The Cloud of the Torah and the Cloud of Redemption
And the Lord said to Moses, “Lo, I will come to you in a thick cloud, that the people may hear when I speak with you and believe in you forever” (Ex. 19:9).
When we want to illuminate the darkness, we must strive to remove the opaque shade which obscures and obstructs the radiance of the source of light. To the extent that we uncover the light, the darkness retreats and brilliant light illumines the expanses that need to be lit. This principle applies to the behavior of both physical light and the spiritual light of the intellect. The only exception to the rule is the supernal light, the light of Him Who spoke and created the world, Blessed Be He, which appears and is revealed only when it is obscured.

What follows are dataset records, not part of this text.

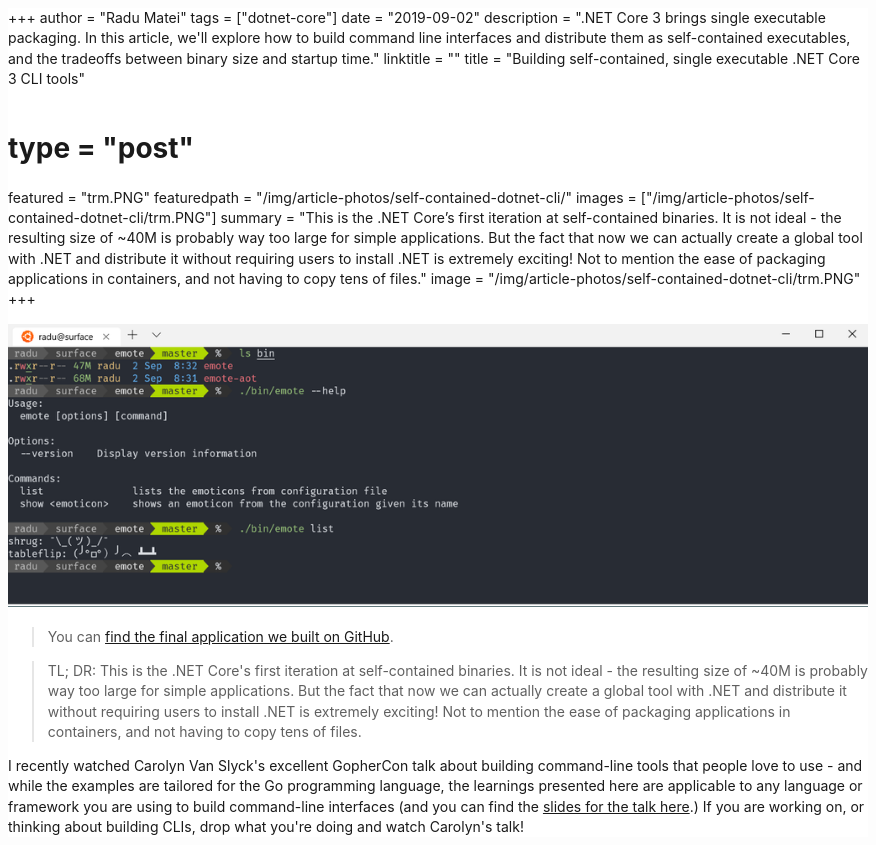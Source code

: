 +++
author = "Radu Matei"
tags = ["dotnet-core"]
date = "2019-09-02"
description = ".NET Core 3 brings single executable packaging. In this article, we'll explore how to build command line interfaces and distribute them as self-contained executables, and the tradeoffs between binary size and startup time."
linktitle = ""
title = "Building self-contained, single executable .NET Core 3 CLI tools"
# type = "post"
featured = "trm.PNG"
featuredpath = "/img/article-photos/self-contained-dotnet-cli/"
images = ["/img/article-photos/self-contained-dotnet-cli/trm.PNG"]
summary = "This is the .NET Core’s first iteration at self-contained binaries. It is not ideal - the resulting size of ~40M is probably way too large for simple applications. But the fact that now we can actually create a global tool with .NET and distribute it without requiring users to install .NET is extremely exciting! Not to mention the ease of packaging applications in containers, and not having to copy tens of files."
image = "/img/article-photos/self-contained-dotnet-cli/trm.PNG"
+++

![](/img/article-photos/self-contained-dotnet-cli/trm.PNG)

> You can [find the final application we built on GitHub][repo].

> TL; DR: This is the .NET Core's first iteration at self-contained binaries. It is not ideal - the resulting size of ~40M is probably way too large for simple applications. But the fact that now we can actually create a global tool with .NET and distribute it without requiring users to install .NET is extremely exciting! Not to mention the ease of packaging applications in containers, and not having to copy tens of files.


I recently watched Carolyn Van Slyck's excellent GopherCon talk about building command-line tools that people love to use - and while the examples are tailored for the Go programming language, the learnings presented here are applicable to any language or framework you are using to build command-line interfaces (and you can find the [slides for the talk here][emote-slides].) If you are working on, or thinking about building CLIs, drop what you're doing and watch Carolyn's talk!


[gui-cs]: https://github.com/migueldeicaza/gui.cs
[emote-slides]: https://carolynvs.com/cli
[asp-configuration]: https://docs.microsoft.com/en-us/aspnet/core/fundamentals/configuration/
[yaml-provider]: https://github.com/andrewlock/NetEscapades.Configuration
[toml-provider]: https://github.com/paiden/Nett
[cmdline-parser]: https://github.com/commandlineparser/commandline
[mcmaster]: https://github.com/natemcmaster/CommandLineUtils
[system-cmdline]: https://github.com/dotnet/command-line-api
[di]: https://docs.microsoft.com/en-us/aspnet/core/fundamentals/dependency-injection?view=aspnetcore-3.0
[testing]: https://docs.microsoft.com/en-us/dotnet/core/testing/
[preview-5]: https://devblogs.microsoft.com/dotnet/announcing-net-core-3-0-preview-5/
[runtime-identifier]: https://docs.microsoft.com/en-us/dotnet/core/rid-catalog
[release-notes]: https://docs.microsoft.com/en-us/dotnet/core/whats-new/dotnet-core-3-0
[repo]: https://github.com/radu-matei/emote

There are two causes of darkness in the world. One pertains to the light source, the other to the receptacle. The principal cause of physical and spiritual darkness is under-illumination, whether through the absence of light or through its dimness. Hence, uncovering the light or increasing its luminosity dispels the darkness. But not so the supernal light, “the light of God” (Is. 2:5), “Who has shown us light” (Ps. 118:27) — “light dwells with Him” (Dan. 2:22). The darkness experienced by man in relation to this light results only because man’s weak eye, his limited and feeble intellect, cannot look upon the awesome radiance of the divine light, for foolish mankind flees God’s presence like a bat flees sunlight. Thus, only by obscuring the supemal light, the light of all lights, does its brilliance increase. Shading it, contracting it, and concealing it — these serve to reveal it.
This attribute, relating to apprehension, cognition, and knowledge of God, also pertains to the manifestation of the divine force acting within His creations. Here, too, the greater the divine power which appears within something, the more it must be obscured so that human eyes can enjoy the light and not be blinded by its radiance.

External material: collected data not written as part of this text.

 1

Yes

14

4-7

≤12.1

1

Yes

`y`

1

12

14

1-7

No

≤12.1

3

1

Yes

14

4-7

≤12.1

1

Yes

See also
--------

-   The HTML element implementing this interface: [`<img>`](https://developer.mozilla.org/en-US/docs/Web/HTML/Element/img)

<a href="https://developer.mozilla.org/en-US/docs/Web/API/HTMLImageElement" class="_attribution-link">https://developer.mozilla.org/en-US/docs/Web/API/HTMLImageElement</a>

One of the earthly phenomena in which the supernal heavenly light appears is associated with the messianic light, which is the light of the redemption from the beginning of its flourishing. It was veiled in darkness so that not a single point of light could be seen. This obscurity is maintained at all levels. Even within Cyrus the Persian, that Gentile who aided in building the second Temple and later soured, the hidden messianic light flickered; “Thus says the Lord to his anointed, to Cyrus…. I have even called you by your name, though you have not known Me…. I have girded you, though you have not known Me” (Is. 45:1, 4- 5).
Today, the messianic light, the obscured light of redemption, is undoubtedly appearing again and flickering before us. Its brilliance is still veiled by an awesome, thick darkness, as it has been since the word of the Lord came to the faithful shepherd Moses, to teach posterity that the thick cloud obscuring the supernal light is the same cloud which readies its revelation. All those bound to the sanctity of Israel and the sanctity of the Torah, the eternal source of the redemption, will understand and apprehend that a light shall burst forth from the thick cloud obscuring the divine light. This light shall shine upon all the souls, upon all of Israel, and through it upon all the nations. They shall recognize that “Lo, I will come to you in a thick cloud,” in obscurity, in deeds whose value and substance will remain unknown even among those who are called to lead and implement them. They are summoned by name but do not know who summons them; like Cyrus the Gentile, of whom God says, “I have even called you by your name…. I have girded you, though you have not known Me.” But this awesome obscurity shall terminate in the brightest and most eternal illumination, “that the people may hear when I speak with you and believe in you forever.” From amidst darkness and concealment, blind eyes shall see with a new light that will appear upon Zion and its assemblies speedily in our days, amen” (Ma’amarei HaRe’iyah, pp. 170-1).